Joel Peter Witkin se sert de l’image du cadavre ou de la dégénérescence du corps pour réaliser une œuvre régulièrement controversée par les uns et adulée par les autres. Il est vrai qu’il est impossible de rester indifférent devant une photo de Witkin, soit on aime, soit on exècre. S'il est des artistes dont l’œuvre ne peut laisser indifférent, Joel-Peter Witkin en fait indéniablement partie. L’artiste est connu et reconnu pour ses œuvres choquantes montrant des individus étranges dans des mises en scène à la limite du soutenable. Que de scandales autour de ses photos, tapages dus entre autres aux sujets et aux modèles, Witkin trouva sa voie parmi les monstres, les cadavres, les perversions de tous acabits, le tout mis en scène très habilement et méticuleusement. « Dans ce monde qui a perdu ses repères et qui agonise, certains me prennent pour un sombre fou qui ressasse ses quelques idées. J'ai été comparé à un meurtrier en série visuel par la presse parisienne. Mon seul crime en série est d'écraser mes boîtes de céréales avant de les jeter à la poubelle. » Witkin est conscient du caractère perturbateur de son art. « Je ne suis plus l’observateur impuissant, mais l’objectif qui veut partager l’enfer ».

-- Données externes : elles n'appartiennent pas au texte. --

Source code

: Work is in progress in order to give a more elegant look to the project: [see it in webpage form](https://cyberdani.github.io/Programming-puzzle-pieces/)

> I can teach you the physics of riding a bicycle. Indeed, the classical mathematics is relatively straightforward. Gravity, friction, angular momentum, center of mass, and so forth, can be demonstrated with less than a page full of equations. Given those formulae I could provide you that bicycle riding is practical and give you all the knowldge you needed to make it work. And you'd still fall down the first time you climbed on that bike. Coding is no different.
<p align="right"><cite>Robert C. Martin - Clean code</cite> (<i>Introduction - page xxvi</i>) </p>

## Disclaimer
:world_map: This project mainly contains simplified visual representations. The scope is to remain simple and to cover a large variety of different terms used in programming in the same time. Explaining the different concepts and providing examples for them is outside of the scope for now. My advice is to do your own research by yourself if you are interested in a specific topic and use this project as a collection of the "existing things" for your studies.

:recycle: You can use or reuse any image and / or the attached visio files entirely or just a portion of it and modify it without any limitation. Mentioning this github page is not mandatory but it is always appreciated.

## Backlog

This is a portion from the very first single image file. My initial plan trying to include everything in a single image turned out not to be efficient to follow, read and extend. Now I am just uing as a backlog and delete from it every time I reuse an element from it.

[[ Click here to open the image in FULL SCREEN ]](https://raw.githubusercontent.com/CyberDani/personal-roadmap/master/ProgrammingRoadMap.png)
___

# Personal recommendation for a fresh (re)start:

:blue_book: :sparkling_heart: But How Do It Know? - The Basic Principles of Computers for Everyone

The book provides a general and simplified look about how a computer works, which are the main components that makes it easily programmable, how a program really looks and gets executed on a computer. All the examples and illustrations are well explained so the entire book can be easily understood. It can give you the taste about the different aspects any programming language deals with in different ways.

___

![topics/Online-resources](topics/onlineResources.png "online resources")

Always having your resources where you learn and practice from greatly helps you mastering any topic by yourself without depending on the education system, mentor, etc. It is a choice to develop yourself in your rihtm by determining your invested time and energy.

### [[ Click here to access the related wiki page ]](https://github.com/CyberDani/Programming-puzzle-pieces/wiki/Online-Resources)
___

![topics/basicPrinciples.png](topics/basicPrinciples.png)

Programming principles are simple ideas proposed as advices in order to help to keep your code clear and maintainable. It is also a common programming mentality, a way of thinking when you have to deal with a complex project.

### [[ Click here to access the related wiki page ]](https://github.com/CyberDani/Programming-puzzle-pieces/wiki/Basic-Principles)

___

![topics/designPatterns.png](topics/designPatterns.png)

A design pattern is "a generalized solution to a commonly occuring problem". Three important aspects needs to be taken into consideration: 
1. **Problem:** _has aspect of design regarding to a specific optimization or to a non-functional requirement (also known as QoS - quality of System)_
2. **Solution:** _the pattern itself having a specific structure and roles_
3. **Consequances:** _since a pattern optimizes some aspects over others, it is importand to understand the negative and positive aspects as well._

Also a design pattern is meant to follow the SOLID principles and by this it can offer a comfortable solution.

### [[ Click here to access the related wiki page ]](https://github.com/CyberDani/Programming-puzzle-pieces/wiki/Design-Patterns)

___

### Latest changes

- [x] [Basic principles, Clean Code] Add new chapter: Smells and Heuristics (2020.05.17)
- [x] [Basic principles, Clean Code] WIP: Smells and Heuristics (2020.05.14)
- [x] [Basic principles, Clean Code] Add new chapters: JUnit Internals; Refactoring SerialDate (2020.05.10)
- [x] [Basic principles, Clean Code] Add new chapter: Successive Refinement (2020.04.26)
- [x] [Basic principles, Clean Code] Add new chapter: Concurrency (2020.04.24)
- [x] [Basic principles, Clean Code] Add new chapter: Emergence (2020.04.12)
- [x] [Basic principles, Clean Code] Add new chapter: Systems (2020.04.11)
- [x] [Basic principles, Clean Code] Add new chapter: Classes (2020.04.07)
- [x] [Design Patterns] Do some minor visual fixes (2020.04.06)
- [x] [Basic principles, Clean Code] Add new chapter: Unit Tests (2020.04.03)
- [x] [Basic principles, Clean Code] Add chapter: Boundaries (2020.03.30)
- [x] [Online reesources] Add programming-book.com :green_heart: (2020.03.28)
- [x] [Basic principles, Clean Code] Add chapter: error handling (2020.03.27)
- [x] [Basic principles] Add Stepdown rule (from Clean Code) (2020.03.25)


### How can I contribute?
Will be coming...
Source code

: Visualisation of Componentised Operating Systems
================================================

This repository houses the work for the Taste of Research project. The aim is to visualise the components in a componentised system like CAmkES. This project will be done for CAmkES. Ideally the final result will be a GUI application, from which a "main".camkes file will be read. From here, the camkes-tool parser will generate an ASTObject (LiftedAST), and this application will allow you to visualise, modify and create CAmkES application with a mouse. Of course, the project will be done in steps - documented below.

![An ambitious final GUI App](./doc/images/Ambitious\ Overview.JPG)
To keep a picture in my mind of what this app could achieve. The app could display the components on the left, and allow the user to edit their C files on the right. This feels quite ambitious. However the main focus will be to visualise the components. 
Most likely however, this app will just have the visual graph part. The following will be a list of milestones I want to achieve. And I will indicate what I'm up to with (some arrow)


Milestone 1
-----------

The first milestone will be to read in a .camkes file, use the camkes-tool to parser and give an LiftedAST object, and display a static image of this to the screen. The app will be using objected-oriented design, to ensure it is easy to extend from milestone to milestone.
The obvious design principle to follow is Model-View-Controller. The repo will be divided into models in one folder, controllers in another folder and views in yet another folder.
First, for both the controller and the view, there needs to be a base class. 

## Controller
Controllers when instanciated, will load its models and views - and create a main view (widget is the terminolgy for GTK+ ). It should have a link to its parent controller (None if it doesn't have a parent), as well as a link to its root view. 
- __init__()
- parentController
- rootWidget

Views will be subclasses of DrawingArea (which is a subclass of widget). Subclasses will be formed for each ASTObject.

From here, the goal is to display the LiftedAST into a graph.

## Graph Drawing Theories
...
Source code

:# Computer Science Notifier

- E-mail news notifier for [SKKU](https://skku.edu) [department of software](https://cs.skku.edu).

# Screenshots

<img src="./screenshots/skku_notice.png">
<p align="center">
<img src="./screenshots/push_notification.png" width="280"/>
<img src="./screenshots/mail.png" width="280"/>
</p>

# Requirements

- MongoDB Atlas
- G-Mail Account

Philippe Fichot se fait lui aussi le porte-parole de l’altération des valeurs morales envisagée ici comme processus de réflexion sur la condition artistique. « Mon point de vue de départ qui était de catalyser une sorte de réaction face à l’immobilisme et au conformisme s’est transformé en un certain détachement suite à l’exploitation sans âme et sans concept de l’imagerie fetish. Une sorte de perversion des perversions. » L’artiste se doit de réagir et d’envisager une mutation des limites de la morale. Le terrain de jeu du glauque nécessite un espace plus vaste que celui confiné entre le Bien d’un côté et le Mal de l’autre.

Mais l’artiste n’est pas pour autant un être révolté qui refus toute limitation éthique. « Celui qui refuse la morale n’est pas abject, il peut y avoir de la grandeur dans l’amorale. »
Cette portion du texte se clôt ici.